The Birth of the All-Steel Station Wagon

 

 

One of the smallest automakers, Willys-Overland, produced one of the industry’s more significant innovations. The automobile industry was dominated by wood-bodied station wagons, which were heavy, expensive, and prone to rot.  Willys-Overland introduced America’s first all-steel station wagon in July 1946. It featured a three-tone paintwork that simulated the “woodie” look. The no-maintenance all-steel utility vehicle was not prone to weathering, peeling or squeaks like the old style “woodies”. The Wagon’s fold-down tailgate hatch was ahead of its time. It can be credited with the origin of the “tailgate party”.
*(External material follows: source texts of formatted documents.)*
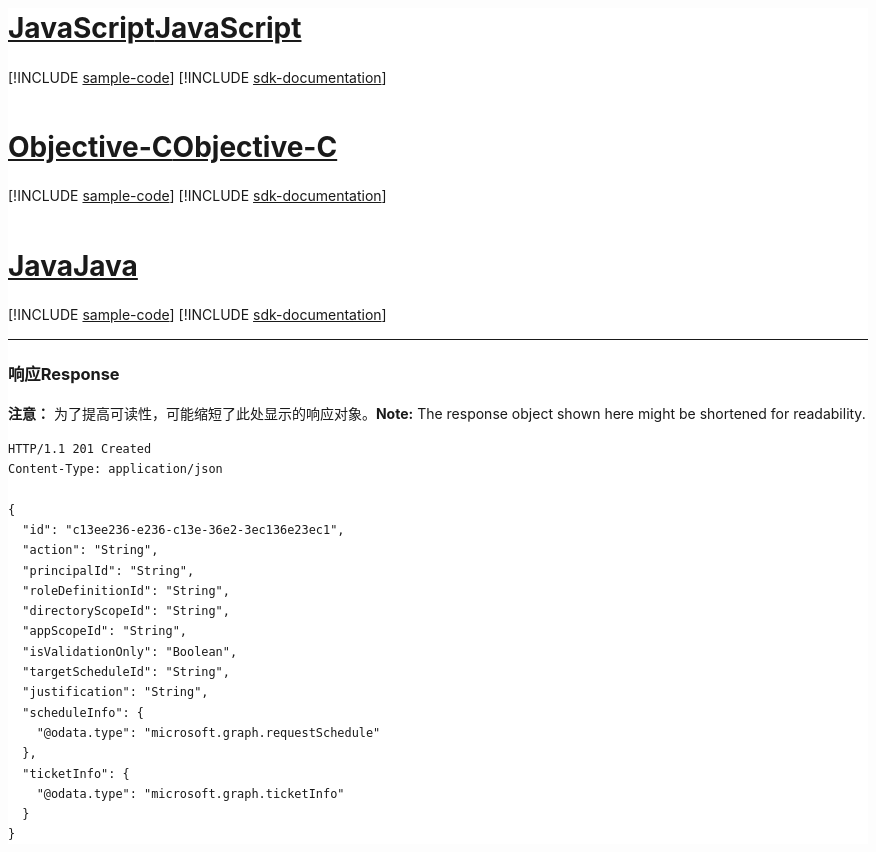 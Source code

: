 # <a name="javascript"></a>[<span data-ttu-id="51c2d-192">JavaScript</span><span class="sxs-lookup"><span data-stu-id="51c2d-192">JavaScript</span></span>](#tab/javascript)
[!INCLUDE [sample-code](../includes/snippets/javascript/create-unifiedroleassignmentschedulerequest-from-unifiedroleassignmentschedulerequests-javascript-snippets.md)]
[!INCLUDE [sdk-documentation](../includes/snippets/snippets-sdk-documentation-link.md)]

# <a name="objective-c"></a>[<span data-ttu-id="51c2d-193">Objective-C</span><span class="sxs-lookup"><span data-stu-id="51c2d-193">Objective-C</span></span>](#tab/objc)
[!INCLUDE [sample-code](../includes/snippets/objc/create-unifiedroleassignmentschedulerequest-from-unifiedroleassignmentschedulerequests-objc-snippets.md)]
[!INCLUDE [sdk-documentation](../includes/snippets/snippets-sdk-documentation-link.md)]

# <a name="java"></a>[<span data-ttu-id="51c2d-194">Java</span><span class="sxs-lookup"><span data-stu-id="51c2d-194">Java</span></span>](#tab/java)
[!INCLUDE [sample-code](../includes/snippets/java/create-unifiedroleassignmentschedulerequest-from-unifiedroleassignmentschedulerequests-java-snippets.md)]
[!INCLUDE [sdk-documentation](../includes/snippets/snippets-sdk-documentation-link.md)]

---



### <a name="response"></a><span data-ttu-id="51c2d-195">响应</span><span class="sxs-lookup"><span data-stu-id="51c2d-195">Response</span></span>
<span data-ttu-id="51c2d-196">**注意：** 为了提高可读性，可能缩短了此处显示的响应对象。</span><span class="sxs-lookup"><span data-stu-id="51c2d-196">**Note:** The response object shown here might be shortened for readability.</span></span>

``` http
HTTP/1.1 201 Created
Content-Type: application/json

{
  "id": "c13ee236-e236-c13e-36e2-3ec136e23ec1",
  "action": "String",
  "principalId": "String",
  "roleDefinitionId": "String",
  "directoryScopeId": "String",
  "appScopeId": "String",
  "isValidationOnly": "Boolean",
  "targetScheduleId": "String",
  "justification": "String",
  "scheduleInfo": {
    "@odata.type": "microsoft.graph.requestSchedule"
  },
  "ticketInfo": {
    "@odata.type": "microsoft.graph.ticketInfo"
  }
}
```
The Willys Jeep Station Wagon

1949 Willys Wagon. (C-987)

The Willys Jeep Station Wagon was built on the same platform as the Willys Jeep CJ.  This made it a rugged and versatile vehicle. The all-steel body was not only lighter than its wooden counterparts, but it was also resistant to rot and could withstand the rigors of daily use. This versatile vehicle was powered by the “Go-Devil” four-cylinder engine, which provided excellent performance and fuel efficiency for its time.

Impact on the Automotive Industry

The introduction of the all-steel station wagon by Willys-Overland had a significant impact on the automotive industry. The success led other manufacturers to follow suit and develop their own all-steel wagons. This competition ultimately resulted in more affordable and reliable station wagons for consumers, which helped to increase their popularity in the following decades.

The Legacy

When four-wheel drive was added in 1949, the Willys Wagon became the forerunner of the Grand Cherokee (WK). The Brooks Stevens designed Wagon was in production nearly 20 years—longer than any other contemporary American automobile of its day. The legacy of the all-steel station wagon is still be seen today in the design of modern SUVs and crossovers. The all-steel construction and versatile design sets the standard for future utility vehicles.